Typically, there will be restrictions on what the two pipelines can do, which will affect our maximum speedup.

Also, notice that hazard detection and forwarding becomes downright painful.

So here's an explicit example: it's a bit more sophisticated than the example in the text on page 437, as it tries to be more realistic. Here's what we'll do:

  1. First, we'll observe that we're very close to having a separate pipeline for branches anyway. Let's Make It So.
  2. Now we'll add a second copy of most of the data part of the MIPS pipeline
  3. But we don't want to copy all of it: if we have both pipes able to talk to the data memory, we'll have to dual-port it. That'll cost us, and we aren't expecting a whole lot of memory operations anyway (notice the distinction here between the data memory and the registers: triple-porting the registers is also expensive, but it's not as expensive as double-porting the cache would be, and we are expecting to do lots of register reads and writes so it's worth it).
  4. So now we're up to three pipelines: one is the "branch pipe", the second is the "memory pipe", and the third is the "ALU pipe." The branch pipe can only do branches, the memory pipe can do arithmetic instructions, loads, and stores. and the alu pipe can only do arithmetic instructions.
  5. Now, another point here is that instead of grabbing a single instruction from the data memory per cycle, we want to grab several: typically either two or four. And we probably want to put a new pipeline stage - a queue stage - between IF and ID.
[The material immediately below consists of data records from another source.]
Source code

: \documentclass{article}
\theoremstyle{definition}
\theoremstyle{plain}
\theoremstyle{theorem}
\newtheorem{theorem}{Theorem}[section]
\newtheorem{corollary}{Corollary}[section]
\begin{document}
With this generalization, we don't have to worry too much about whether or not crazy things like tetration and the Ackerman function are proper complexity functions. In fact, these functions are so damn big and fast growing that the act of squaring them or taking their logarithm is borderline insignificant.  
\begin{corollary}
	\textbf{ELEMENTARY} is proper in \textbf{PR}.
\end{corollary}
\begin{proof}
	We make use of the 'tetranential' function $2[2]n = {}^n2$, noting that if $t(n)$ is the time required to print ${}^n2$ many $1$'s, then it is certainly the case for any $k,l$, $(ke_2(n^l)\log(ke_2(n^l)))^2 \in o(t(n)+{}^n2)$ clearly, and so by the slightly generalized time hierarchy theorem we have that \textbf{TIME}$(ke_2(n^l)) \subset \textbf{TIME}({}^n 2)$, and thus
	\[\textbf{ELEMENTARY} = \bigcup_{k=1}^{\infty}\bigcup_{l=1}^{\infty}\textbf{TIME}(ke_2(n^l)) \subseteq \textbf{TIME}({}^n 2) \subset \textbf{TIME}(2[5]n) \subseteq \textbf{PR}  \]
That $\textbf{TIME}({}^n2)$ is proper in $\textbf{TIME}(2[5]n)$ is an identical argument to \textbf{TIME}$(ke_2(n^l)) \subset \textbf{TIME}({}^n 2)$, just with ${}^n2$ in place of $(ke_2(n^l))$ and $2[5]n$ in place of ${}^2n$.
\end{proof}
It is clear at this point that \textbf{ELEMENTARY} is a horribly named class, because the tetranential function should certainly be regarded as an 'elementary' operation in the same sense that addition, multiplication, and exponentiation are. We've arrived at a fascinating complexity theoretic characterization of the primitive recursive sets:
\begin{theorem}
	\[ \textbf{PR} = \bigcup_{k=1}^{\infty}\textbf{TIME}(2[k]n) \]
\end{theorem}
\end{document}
    Here's a picture. I've only put enough lines in to show how things go; trying to draw them all would be a mess....

    MIPS superscalar pipeline

    You can get a copy of this figure in PDF, scaled to print properly, here.

In the picture, the branch pipe is on top, the memory pipe is in the middle, and the alu pipe is on the bottom. Let's take a look at all the stages in more detail.

IF
Either zero, one or two instructions can be fetched from memory on a cycle. If the PC contains an address divisible by eight then two instructions are fetched; if only divisible by four, only one can be fetched. The instructions are put in the two farthest-back open slots in the IF/Q pipeline register (which we can also refer to as the instruction queue).

If there aren't enough open slots in the instruction queue for a full fetch, nothing is fetched. So if the PC is on a doubleword boundary (address divisible by eight) there must be space for two instructions; if only a word boundary there must be space for one.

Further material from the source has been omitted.